▸ WORK ORDER: Using the records that follow, copy every line containing the word "game".
======== GIVEN DATA ========
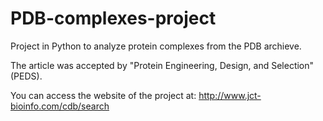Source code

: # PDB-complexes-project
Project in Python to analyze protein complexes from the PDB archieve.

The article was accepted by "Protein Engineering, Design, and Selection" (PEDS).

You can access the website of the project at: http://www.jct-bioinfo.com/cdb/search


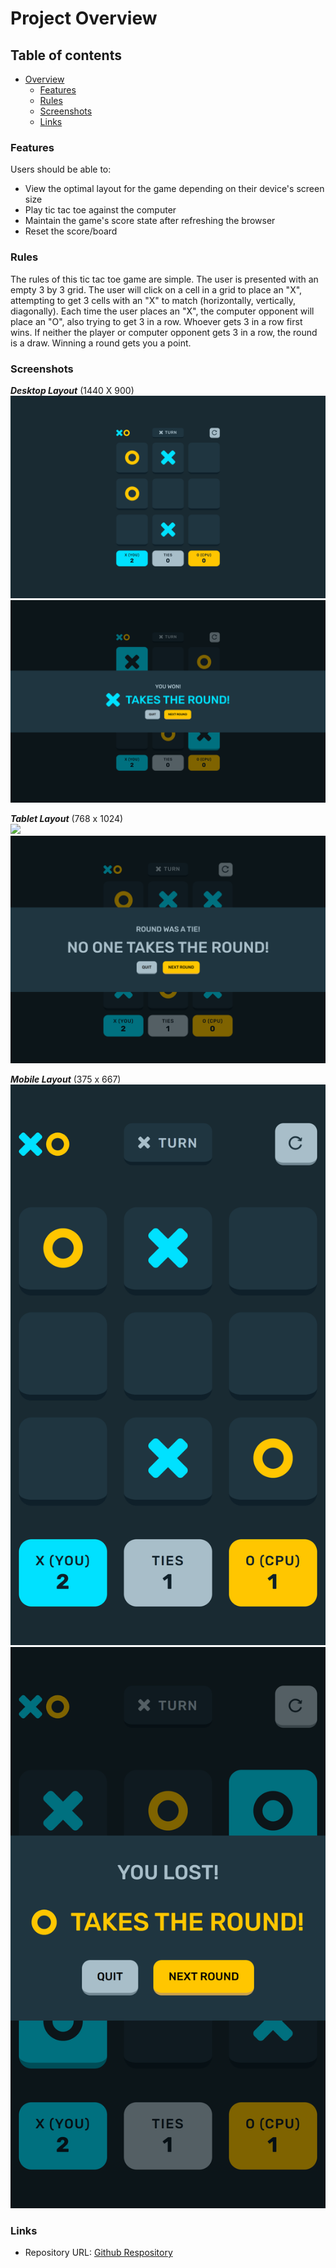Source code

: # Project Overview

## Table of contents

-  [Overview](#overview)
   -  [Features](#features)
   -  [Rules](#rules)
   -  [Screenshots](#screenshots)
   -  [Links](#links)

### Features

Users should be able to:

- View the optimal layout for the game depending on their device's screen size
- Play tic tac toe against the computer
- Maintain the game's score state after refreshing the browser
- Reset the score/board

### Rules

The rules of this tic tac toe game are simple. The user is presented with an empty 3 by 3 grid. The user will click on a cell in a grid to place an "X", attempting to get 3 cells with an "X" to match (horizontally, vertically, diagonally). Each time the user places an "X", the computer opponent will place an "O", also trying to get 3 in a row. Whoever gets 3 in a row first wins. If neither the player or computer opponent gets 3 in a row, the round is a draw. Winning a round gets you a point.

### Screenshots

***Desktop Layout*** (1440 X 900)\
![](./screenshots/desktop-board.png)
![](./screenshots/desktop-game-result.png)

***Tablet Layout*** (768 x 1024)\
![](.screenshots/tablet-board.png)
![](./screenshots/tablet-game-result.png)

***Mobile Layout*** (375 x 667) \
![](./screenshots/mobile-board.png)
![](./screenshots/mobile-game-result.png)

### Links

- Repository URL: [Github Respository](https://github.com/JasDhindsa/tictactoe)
========
▸ TASK ANSWER:
- View the optimal layout for the game depending on their device's screen size
- Maintain the game's score state after refreshing the browser
The rules of this tic tac toe game are simple. The user is presented with an empty 3 by 3 grid. The user will click on a cell in a grid to place an "X", attempting to get 3 cells with an "X" to match (horizontally, vertically, diagonally). Each time the user places an "X", the computer opponent will place an "O", also trying to get 3 in a row. Whoever gets 3 in a row first wins. If neither the player or computer opponent gets 3 in a row, the round is a draw. Winning a round gets you a point.
![](./screenshots/desktop-game-result.png)
![](./screenshots/tablet-game-result.png)
![](./screenshots/mobile-game-result.png)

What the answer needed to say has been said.